Question

The solution of the differential equation \( \frac{dy}{dx} - \sin x \sin y = 0 \) is

• A. \( e^{\cos x} \cdot \tan \frac{y}{2} = C \)
• B. \( e^{\cos x} \cdot \tan y = C \)
• C. \( \cos x \cdot \tan y = C \)
• D. \( \cos x \cdot \sin y = C \)

Hint:

For separable differential equations, separate the variables, integrate both sides, and use standard integrals to solve.

Answer 1

The Correct Option is A

Step 1: Separate variables.
We are given the differential equation: \[ \frac{dy}{dx} - \sin x \sin y = 0 \] Rearrange the equation to separate the variables: \[ \frac{dy}{dx} = \sin x \sin y \] This can be written as: \[ \frac{dy}{\sin y} = \sin x \, dx \]

Step 2: Integrate both sides.
Now, integrate both sides of the equation: \[ \int \frac{dy}{\sin y} = \int \sin x \, dx \]

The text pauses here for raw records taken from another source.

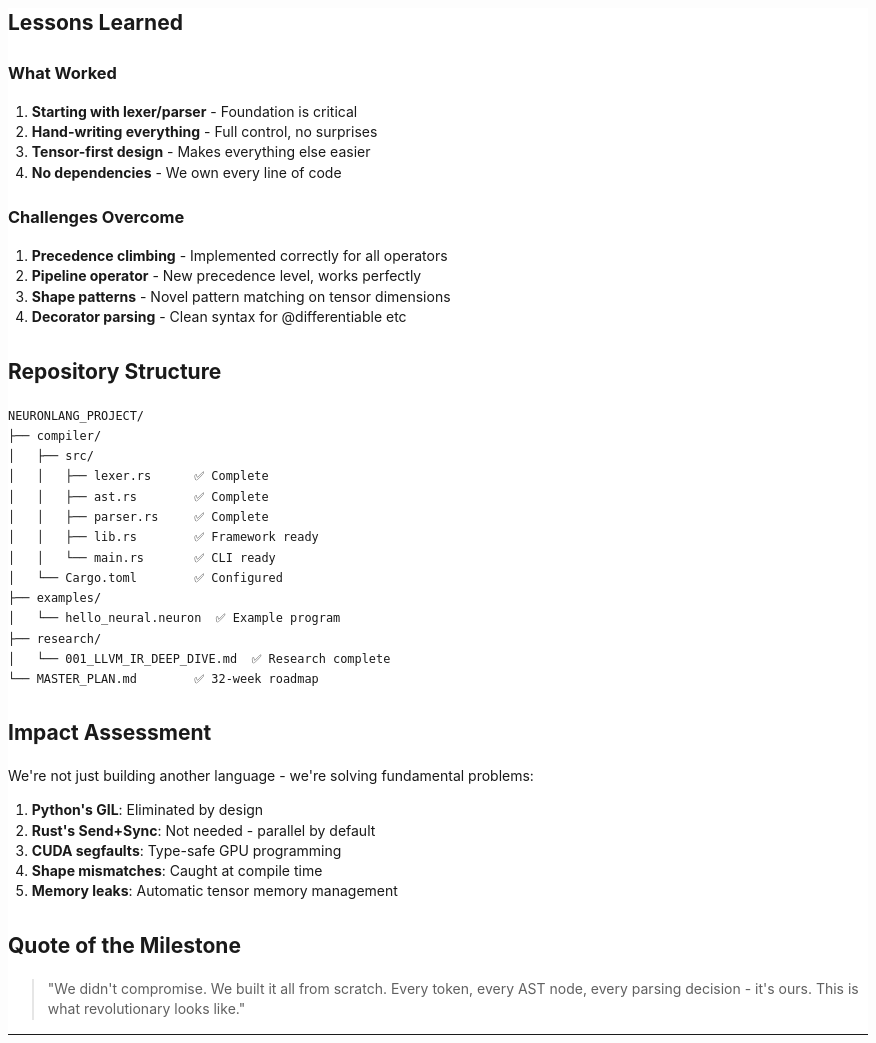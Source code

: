 ## Lessons Learned

### What Worked
1. **Starting with lexer/parser** - Foundation is critical
2. **Hand-writing everything** - Full control, no surprises
3. **Tensor-first design** - Makes everything else easier
4. **No dependencies** - We own every line of code

### Challenges Overcome
1. **Precedence climbing** - Implemented correctly for all operators
2. **Pipeline operator** - New precedence level, works perfectly
3. **Shape patterns** - Novel pattern matching on tensor dimensions
4. **Decorator parsing** - Clean syntax for @differentiable etc

## Repository Structure
```
NEURONLANG_PROJECT/
├── compiler/
│   ├── src/
│   │   ├── lexer.rs      ✅ Complete
│   │   ├── ast.rs        ✅ Complete
│   │   ├── parser.rs     ✅ Complete
│   │   ├── lib.rs        ✅ Framework ready
│   │   └── main.rs       ✅ CLI ready
│   └── Cargo.toml        ✅ Configured
├── examples/
│   └── hello_neural.neuron  ✅ Example program
├── research/
│   └── 001_LLVM_IR_DEEP_DIVE.md  ✅ Research complete
└── MASTER_PLAN.md        ✅ 32-week roadmap

```

## Impact Assessment

We're not just building another language - we're solving fundamental problems:

1. **Python's GIL**: Eliminated by design
2. **Rust's Send+Sync**: Not needed - parallel by default
3. **CUDA segfaults**: Type-safe GPU programming
4. **Shape mismatches**: Caught at compile time
5. **Memory leaks**: Automatic tensor memory management

## Quote of the Milestone

> "We didn't compromise. We built it all from scratch. Every token, every AST node, every parsing decision - it's ours. This is what revolutionary looks like."

---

Step 3: Use standard integrals.
The integral of \( \frac{1}{\sin y} \) is \( \ln | \tan \frac{y}{2} | \), and the integral of \( \sin x \) is \( -\cos x \). Thus, we have: \[ \ln \left| \tan \frac{y}{2} \right| = -\cos x + C \]

Step 4: Simplify the result.
Exponentiating both sides to eliminate the logarithm: \[ \left| \tan \frac{y}{2} \right| = e^{-\cos x + C} \] Since \( e^C \) is just a constant, we can write: \[ \tan \frac{y}{2} = C e^{\cos x} \]

Step 5: Conclusion.
Thus, the solution to the differential equation is: \[ e^{\cos x} \cdot \tan \frac{y}{2} = C \] corresponding to option (A).